In summary, the information must be more than mere
wholly unsupported suspicion but less than "would justify
condemnation," as Chief Justice Marshall said in Locke v. United States, 7
Cranch 339, 348 (1813). As Chief Justice Taft said in Carroll v. United States,
267 U.S. 132, 162 (1925): Probable cause exists where "the facts and
circumstances within their [the officers'] knowledge and of which they had
reasonably trustworthy information [are] . . . sufficient in themselves to
warrant a man of reasonable caution in the belief that" an offense has been
or is being committed. And as Mr. Justice Rutledge so well stated in Brinegar
v.
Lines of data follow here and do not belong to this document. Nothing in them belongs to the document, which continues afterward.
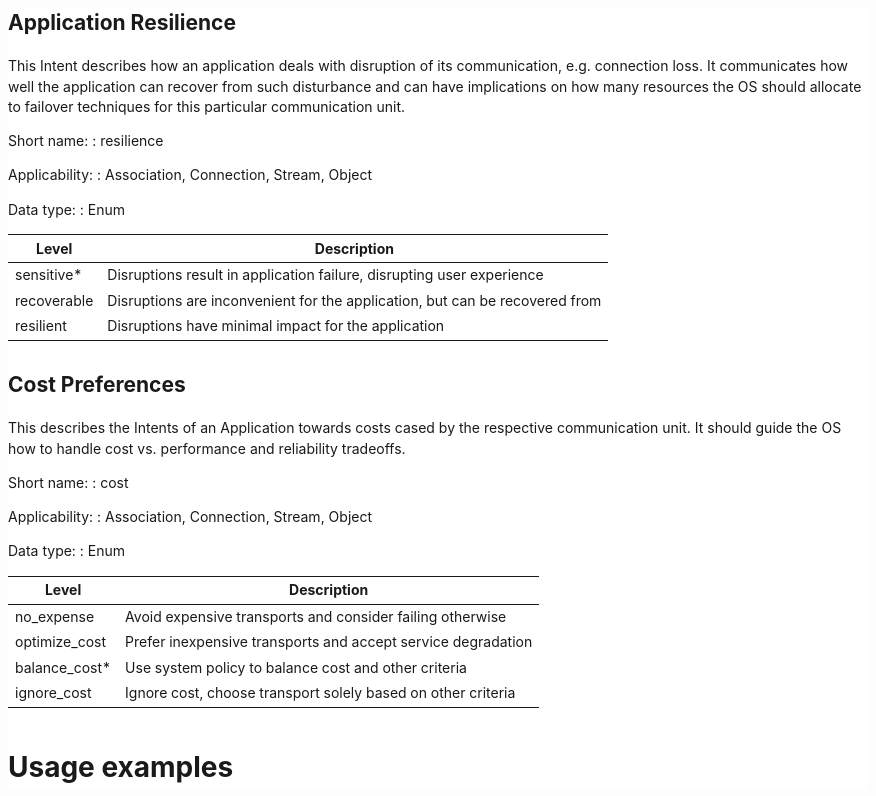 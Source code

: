 

Application Resilience
----------------------

This Intent describes how an application deals with disruption of its communication,
e.g. connection loss. It communicates how well the application can recover from such
disturbance and can have implications on how many resources the OS should allocate to
failover techniques for this particular communication unit.


Short name:
: resilience

Applicability:
: Association,  Connection, Stream, Object

Data type:
: Enum


| Level         | Description                                          |
|---------------|------------------------------------------------------|
| sensitive*    | Disruptions result in application failure, disrupting user experience |
| recoverable   | Disruptions are inconvenient for the application, but can be recovered from |
| resilient     | Disruptions have minimal impact for the application |



Cost Preferences
----------------

This describes the Intents of an Application towards costs cased by
the respective communication unit. It should guide the OS how to
handle cost vs. performance and reliability tradeoffs.

Short name:
: cost

Applicability:
: Association,  Connection, Stream, Object

Data type:
: Enum

| Level         | Description                                          |
|---------------|------------------------------------------------------|
| no_expense    | Avoid expensive transports and consider failing otherwise |
| optimize_cost | Prefer inexpensive transports and accept service degradation |
| balance_cost* | Use system policy to balance cost and other criteria |
| ignore_cost   | Ignore cost, choose transport solely based on other criteria |


Usage examples
==============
United States, 338 U.S. 160, 176 (1949):
"These long-prevailing standards seek to
safeguard citizens from rash and unreasonable interferences with privacy and
from unfounded charges of crime. They also seek to give fair leeway for
enforcing the law in the community's protection. Because many situations which
confront officers in the course of executing their duties are more or less
ambiguous, room must be allowed for some mistakes on their part. But the
mistakes must be those of reasonable men, acting on facts leading sensibly to
their conclusions of probability. The rule of probable cause is a practical,
nontechnical conception affording the best compromise that has been found for
accommodating these often opposing interests. [378 U.S. 108, 122] Requiring
more would unduly hamper law enforcement. To allow less would be to leave
law-abiding citizens at the mercy of the officers' whim or caprice."
Believing that the Court has substituted a rigid,
academic formula for the unrigid standards of reasonableness and "probable
cause" laid down by the Fourth Amendment itself - a substitution of
technicality for practicality - and believing that the Court's holding will tend
to obstruct the administration of criminal justice throughout the country, I
respectfully dissent.
[Footnote 1] MR. JUSTICE BLACK, who joined the
Court's opinion in Giordenello, joins this dissent on the basis of his belief
that Giordenello was based on Rule 4 and not on the less exacting requirements
of the Fourth Amendment.
[Footnote 2] The affidavit in Jones was more
detailed, including a statement of where the heroin might be found, viz.,
"on their person, under a pillow, on a dresser or on a window ledge in said
apartment." But this detail adds nothing to the reliability of the
information furnished. Likewise, the allegation in Jones that the informer had
"on previous occasion" given information "which was
correct" was contained in substance in the Aguilar affidavit. [378 U.S.